The annual number of babies born in Japan slipped below 1 million in 2016 for the first time since records began, with the estimated figure for the year coming in at 981,000, according to government figures released Thursday.
The number dropped an estimated 25,000 from the previous year, according to a survey by the Health, Labor and Welfare Ministry. The annual figure had previously remained above 1 million every year since records began in 1899.
The ministry said the main factor behind the figure is a decline in the population of women in their 20s and 30s, and the trend will continue unless the age composition of Japan’s graying population changes.
The government of Prime Minister Shinzo Abe has set a goal of raising the total fertility rate to 1.8 by around 2025 by assisting child-rearing and improving employment prospects for younger generations, but the new outlook underscores the difficulty of curbing the trend of fewer births.
“We will continue to put efforts into support for child-rearing,” welfare minister Yasuhisa Shiozaki said Thursday, calling the trend “a tough situation.”

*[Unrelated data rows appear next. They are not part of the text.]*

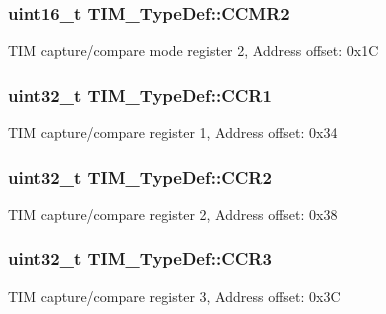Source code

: \subsubsection[{\texorpdfstring{C\+C\+M\+R2}{CCMR2}}]{ uint16\+\_\+t T\+I\+M\+\_\+\+Type\+Def\+::\+C\+C\+M\+R2}\hypertarget{struct_t_i_m___type_def_a22bb9f39aae46365d3ec3c5973f90039}{}\label{struct_t_i_m___type_def_a22bb9f39aae46365d3ec3c5973f90039}
T\+IM capture/compare mode register 2, Address offset\+: 0x1C 
\subsubsection[{\texorpdfstring{C\+C\+R1}{CCR1}}]{ uint32\+\_\+t T\+I\+M\+\_\+\+Type\+Def\+::\+C\+C\+R1}\hypertarget{struct_t_i_m___type_def_a0dd9c06729a5eb6179c6d0d60faca7ed}{}\label{struct_t_i_m___type_def_a0dd9c06729a5eb6179c6d0d60faca7ed}
T\+IM capture/compare register 1, Address offset\+: 0x34 
\subsubsection[{\texorpdfstring{C\+C\+R2}{CCR2}}]{ uint32\+\_\+t T\+I\+M\+\_\+\+Type\+Def\+::\+C\+C\+R2}\hypertarget{struct_t_i_m___type_def_a4d1171e9a61538424b8ef1f2571986d0}{}\label{struct_t_i_m___type_def_a4d1171e9a61538424b8ef1f2571986d0}
T\+IM capture/compare register 2, Address offset\+: 0x38 
\subsubsection[{\texorpdfstring{C\+C\+R3}{CCR3}}]{ uint32\+\_\+t T\+I\+M\+\_\+\+Type\+Def\+::\+C\+C\+R3}\hypertarget{struct_t_i_m___type_def_ac83441bfb8d0287080dcbd945a272a74}{}\label{struct_t_i_m___type_def_ac83441bfb8d0287080dcbd945a272a74}
T\+IM capture/compare register 3, Address offset\+: 0x3C 
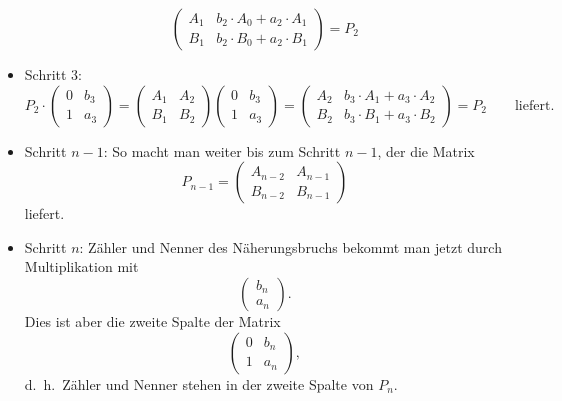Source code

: \begin{itemize}
\begin{equation*}
\begin{pmatrix}
				A_1& b_2 \cdot A_0 + a_2 \cdot A_1\\
				B_1& b_2 \cdot B_0 + a_2 \cdot B_1
			\end{pmatrix}
		= 	P_2
\end{equation*}
\item Schritt 3:
\begin{equation*}
P_2 \cdot	\begin{pmatrix}
				0& b_3\\
				1& a_3
			\end{pmatrix}
		=	\begin{pmatrix}
				A_1& A_2\\
				B_1& B_2
			\end{pmatrix}
			\begin{pmatrix}
				0& b_3\\
				1& a_3
			\end{pmatrix}
		=	\begin{pmatrix}
				A_2& b_3 \cdot A_1 + a_3 \cdot A_2\\
				B_2& b_3 \cdot B_1 + a_3 \cdot B_2
			\end{pmatrix}
		= 	P_2 \qquad \text{liefert.}
\end{equation*}
\item Schritt $n-1$:
So macht man weiter bis zum Schritt $n-1$, der die Matrix
\begin{equation*}
P_{n-1} = 	\begin{pmatrix}
				A_{n-2}& A_{n-1}\\
				B_{n-2}& B_{n-1}			
			\end{pmatrix}
\end{equation*}
liefert.
\item Schritt $n$:
Zähler und Nenner des Näherungsbruchs bekommt man jetzt durch Multiplikation
mit 
\[
\begin{pmatrix}
b_n\\
a_n
\end{pmatrix}.
\]
Dies ist aber die zweite Spalte der Matrix
\[
\begin{pmatrix}
0& b_n\\
1& a_n
\end{pmatrix},
\]
d.~h.~Zähler und Nenner stehen in der zweite Spalte von $P_n$.
\end{itemize}

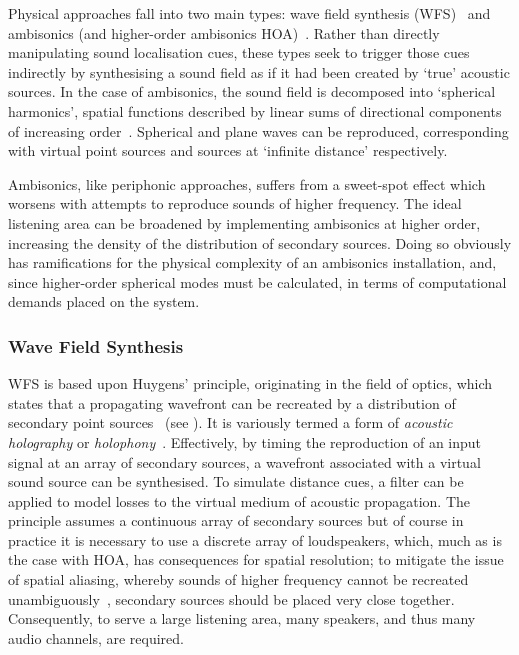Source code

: Physical approaches fall into two main types: wave field synthesis
(WFS)~\citep{berkhout_acoustic_1993} and
ambisonics (and higher-order ambisonics \textemdash{}
HOA)~\citep{frank_producing_2015}.
Rather than directly manipulating sound localisation cues, these types seek to
trigger those cues indirectly by synthesising a sound field as if it had been
created by `true' acoustic sources.
In the case of ambisonics, the sound field is decomposed into `spherical
harmonics', spatial functions described by linear sums of directional
components of increasing order~\citep{nicol_sound_2017}.
Spherical and plane waves can be reproduced, corresponding with virtual
point sources and sources at `infinite distance' respectively.

Ambisonics, like periphonic approaches, suffers from a sweet-spot effect which
worsens with attempts to reproduce sounds of higher frequency.
The ideal listening area can be broadened by implementing ambisonics at higher
order, increasing the density of the distribution of secondary sources.
Doing so obviously has ramifications for the physical complexity of an
ambisonics installation, and, since higher-order spherical modes must be
calculated, in terms of computational demands placed on the system.

\subsubsection{Wave Field Synthesis}

WFS is based upon Huygens' principle, originating in the field of optics, which
states that a propagating wavefront can be recreated by a distribution of
secondary point sources~\citep{mueller_acoustic_1971,berkhout_acoustic_1993,
    belloch_performance_2021} (see ).
It is variously termed a form of \textit{acoustic holography} or
\textit{holophony}~\citep{berkhout_holographic_1988,ahrens_analytic_2012}.
Effectively, by timing the reproduction of an input signal at an array of
secondary sources, a wavefront associated with a virtual sound source can be
synthesised.
To simulate distance cues, a filter can be applied to model losses to the
virtual medium of acoustic propagation.
The principle assumes a continuous array of secondary sources but of course in
practice it is necessary to use a discrete array of loudspeakers, which,
much as is the case with HOA, has consequences for spatial resolution;
to mitigate the issue of spatial aliasing, whereby sounds of higher frequency
cannot be recreated unambiguously~\citep{winter_geometric_2018}, secondary
sources should be placed very close together.
Consequently, to serve a large listening area, many speakers, and thus many
audio channels, are required.

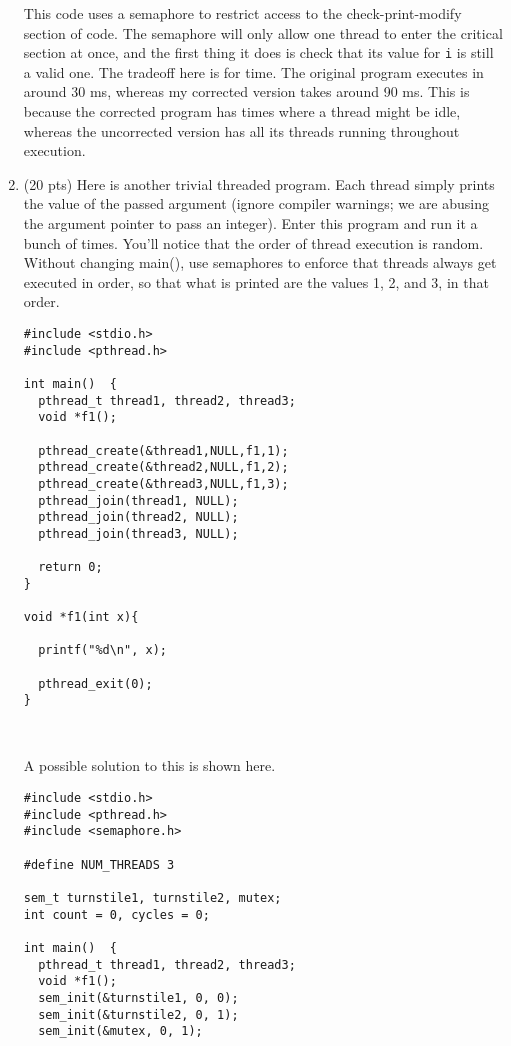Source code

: \documentclass[12pt]{article}
\begin{document}
\begin{enumerate}
This code uses a semaphore to restrict access to the check-print-modify section of
code. The semaphore will only allow one thread to enter the critical section at
once, and the first thing it does is check that its value for \verb#i# is still
a valid one. The tradeoff here is for time. The original program executes in
around 30 ms, whereas my corrected version takes around 90 ms. This is because
the corrected program has times where a thread might be idle, whereas the
uncorrected version has all its threads running throughout execution.

\item (20 pts) Here is another trivial threaded program. Each thread simply
  prints the value of the passed argument (ignore compiler warnings;
  we are abusing the argument pointer to pass an integer). Enter this
  program and run it a bunch of times. You'll notice that the order of
  thread execution is random. Without changing main(), use semaphores
  to enforce that threads always get executed in order, so that what
  is printed are the values 1, 2, and 3, in that order. 

  \begin{Verbatim}[fontsize=\scriptsize]
#include <stdio.h>
#include <pthread.h>

int main()  {
  pthread_t thread1, thread2, thread3;
  void *f1();

  pthread_create(&thread1,NULL,f1,1);
  pthread_create(&thread2,NULL,f1,2);
  pthread_create(&thread3,NULL,f1,3);
  pthread_join(thread1, NULL);
  pthread_join(thread2, NULL);
  pthread_join(thread3, NULL);

  return 0;
}

void *f1(int x){
  
  printf("%d\n", x);

  pthread_exit(0);
}



  \end{Verbatim}

  A possible solution to this is shown here.
  
\begin{Verbatim}[fontsize = \scriptsize]
#include <stdio.h>
#include <pthread.h>
#include <semaphore.h>

#define NUM_THREADS 3

sem_t turnstile1, turnstile2, mutex;
int count = 0, cycles = 0;

int main()  {
  pthread_t thread1, thread2, thread3;
  void *f1();
  sem_init(&turnstile1, 0, 0);
  sem_init(&turnstile2, 0, 1);
  sem_init(&mutex, 0, 1);


\end{Verbatim}
\end{enumerate}
\end{document}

The number of deaths eclipsed that of live births for the first time in 2005, leading to a natural population decline. After seeing a recovery the following year, the population has marked net decreases each year since 2007.
That net decrease is forecast to grow to a record 315,000 in 2016, with the estimated number of deaths increasing by around 6,000 from the year prior to 129,600.
On average, one baby was born every 32 seconds in Japan in 2016, while one person died every 24 seconds, according to the figures.
The number of marriages registered in 2016 fell by 14,000 to 621,000, the lowest in the postwar era, while divorces declined by 9,000 to 217,000.
Japan’s total fertility rate, which shows the average number of children a woman will bear in her lifetime, has been recovering gradually since hitting an all-time low of 1.26 in 2005, although it declined in 2014. It rose to a 21-year high of 1.45 in 2015.
The annual number of live births peaked at nearly 2.7 million in 1949 amid a postwar baby boom, according to the ministry.